Jusqu’au 24 août 2026. Paris, Fondation Pinault – Bourse de Commerce
L’artiste Fujiko Nakaya expose une « sculpture de brouillard ». Et là, je me dis qu’on n’est pas loin de JR… J’ai vu de loin ce Pont-Neuf réemballé (mais pas à la japonaise…), mais n’y suis pas entrée.

Les 24 vitrines entourant le coeur du rez sont occupées par les oeuvres de Laura Lamiel (1943). Le dscriptif évoque une recherche portant sur la mémoire, les émotions, l’état intérieur. Tirée du livre « En attendant Godot, la citation “ça fait un bruit d’ailes, de feuilles, de sable” allie les installations à la poétique de l’absurde du roman de Beckett. Elle tente de donner forme à ce qui est évanescent. Joli projet qui, je l’avoue ne m’a pas touché outre mesure. Les vitrines d’Edith Dekyndt , en 2023, étaient subtiles et magnifiques, je m’aperçois que je n’y ai pas consacré de chronique! A revoir de toute urgence…
Une salle consacrée au projet de Sigmar Polke, Athanor, pour le pavillon allemand de la Biennale de Venise 1985 n’a pas eu plus de succès…


A l’étage, les peintures de Victor Man (1974) accrochées dans une salle obscur, ont soulevé un peu plus d’enthousiasme de ma part grâce au mystère et aux citations d’histoire de l’art qu’elles suggèrent. Une atmosphère un peu inquiétante sourd de ces tableaux sans âge qui ne semblent pas du tout contemporains. Un peu de surréalisme sur une touche de l’Ecole espagnole?
J’ai bien aimé revoir quelques oeuvres d’Yves Tanguy où le mystère est pleinement assumé. Des formes bizarres qui ne ressemblent à rien de connu, mais ne sont pourtant pas vraiment abstraites. Des paysages sortis d’une fiction ou d’une rêverie. Ces toiles d’avant-guerre qui pourraient être presque prémonitoires.
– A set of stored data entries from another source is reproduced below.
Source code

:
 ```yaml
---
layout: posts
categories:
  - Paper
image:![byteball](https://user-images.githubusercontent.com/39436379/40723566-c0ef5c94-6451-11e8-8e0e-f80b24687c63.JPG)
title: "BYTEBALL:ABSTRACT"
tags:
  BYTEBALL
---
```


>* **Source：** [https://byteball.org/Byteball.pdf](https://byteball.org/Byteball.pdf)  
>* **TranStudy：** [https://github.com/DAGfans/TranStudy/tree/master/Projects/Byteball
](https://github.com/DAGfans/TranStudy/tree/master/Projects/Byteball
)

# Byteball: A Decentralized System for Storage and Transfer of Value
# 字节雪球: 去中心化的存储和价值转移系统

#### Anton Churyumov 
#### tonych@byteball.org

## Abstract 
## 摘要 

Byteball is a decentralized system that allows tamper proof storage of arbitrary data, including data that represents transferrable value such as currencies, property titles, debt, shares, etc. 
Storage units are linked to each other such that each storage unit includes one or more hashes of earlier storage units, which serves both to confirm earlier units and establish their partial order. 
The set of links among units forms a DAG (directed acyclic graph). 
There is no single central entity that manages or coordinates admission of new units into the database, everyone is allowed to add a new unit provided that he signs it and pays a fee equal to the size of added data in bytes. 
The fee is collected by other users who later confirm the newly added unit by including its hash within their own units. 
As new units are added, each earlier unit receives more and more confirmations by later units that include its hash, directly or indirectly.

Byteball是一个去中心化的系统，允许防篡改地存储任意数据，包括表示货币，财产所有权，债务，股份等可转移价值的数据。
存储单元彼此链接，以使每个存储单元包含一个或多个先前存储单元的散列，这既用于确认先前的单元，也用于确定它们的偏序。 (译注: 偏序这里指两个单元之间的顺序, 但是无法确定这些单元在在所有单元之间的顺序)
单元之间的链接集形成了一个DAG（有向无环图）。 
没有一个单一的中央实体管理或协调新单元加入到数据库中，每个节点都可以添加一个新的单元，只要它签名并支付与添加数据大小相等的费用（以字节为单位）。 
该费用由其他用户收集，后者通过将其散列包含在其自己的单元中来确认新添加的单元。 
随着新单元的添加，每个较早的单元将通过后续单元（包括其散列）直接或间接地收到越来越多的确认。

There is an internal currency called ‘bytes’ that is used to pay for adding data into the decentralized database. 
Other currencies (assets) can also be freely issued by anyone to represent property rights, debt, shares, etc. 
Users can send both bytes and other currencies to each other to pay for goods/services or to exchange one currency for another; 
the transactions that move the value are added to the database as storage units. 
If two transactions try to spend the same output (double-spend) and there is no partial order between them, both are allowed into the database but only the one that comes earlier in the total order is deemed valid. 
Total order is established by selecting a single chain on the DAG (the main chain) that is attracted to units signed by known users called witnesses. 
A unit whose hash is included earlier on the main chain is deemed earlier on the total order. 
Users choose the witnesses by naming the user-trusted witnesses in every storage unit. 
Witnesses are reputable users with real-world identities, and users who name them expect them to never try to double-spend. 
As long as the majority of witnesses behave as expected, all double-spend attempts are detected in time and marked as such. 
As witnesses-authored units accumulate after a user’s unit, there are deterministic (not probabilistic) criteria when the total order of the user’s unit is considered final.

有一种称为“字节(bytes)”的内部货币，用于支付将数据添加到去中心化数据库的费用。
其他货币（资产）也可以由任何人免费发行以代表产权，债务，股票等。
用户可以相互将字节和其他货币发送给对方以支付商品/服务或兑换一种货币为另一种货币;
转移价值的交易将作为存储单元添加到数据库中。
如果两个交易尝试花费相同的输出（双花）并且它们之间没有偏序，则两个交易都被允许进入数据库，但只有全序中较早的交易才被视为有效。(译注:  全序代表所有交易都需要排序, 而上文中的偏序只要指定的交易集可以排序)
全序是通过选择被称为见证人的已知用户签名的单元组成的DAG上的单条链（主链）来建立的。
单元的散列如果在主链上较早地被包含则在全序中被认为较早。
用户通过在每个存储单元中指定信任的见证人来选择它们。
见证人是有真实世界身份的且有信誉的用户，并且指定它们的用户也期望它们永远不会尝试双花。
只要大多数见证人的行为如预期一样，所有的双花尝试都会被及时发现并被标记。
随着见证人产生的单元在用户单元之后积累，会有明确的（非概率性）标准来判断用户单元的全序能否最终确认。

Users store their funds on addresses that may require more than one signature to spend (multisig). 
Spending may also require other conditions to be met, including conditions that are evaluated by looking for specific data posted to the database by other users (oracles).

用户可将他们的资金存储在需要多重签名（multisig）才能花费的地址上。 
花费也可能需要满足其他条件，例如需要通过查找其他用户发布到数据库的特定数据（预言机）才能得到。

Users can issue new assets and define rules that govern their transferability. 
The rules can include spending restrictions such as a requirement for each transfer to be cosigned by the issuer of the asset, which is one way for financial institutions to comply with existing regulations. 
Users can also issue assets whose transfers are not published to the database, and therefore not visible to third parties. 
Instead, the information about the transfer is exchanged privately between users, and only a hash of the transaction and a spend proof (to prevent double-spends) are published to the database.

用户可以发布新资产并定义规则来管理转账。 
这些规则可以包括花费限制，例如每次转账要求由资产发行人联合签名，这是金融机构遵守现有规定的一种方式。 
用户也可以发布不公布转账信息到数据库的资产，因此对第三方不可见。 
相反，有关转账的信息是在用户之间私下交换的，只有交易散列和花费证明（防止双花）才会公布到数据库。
Elles allaient parfaitement avec cette sculpture, « Germination », de Pierre Huygues. Ce dernier ne m’avait pas convaincu à Venise il y a deux ans. Accolé aux paysages nus de Tanguy, il vient ,comme un écho en trois dimensions, abonder dans le sens d’un récit sans queue ni tête, mais matérialise une réalité imaginaire et contemplative.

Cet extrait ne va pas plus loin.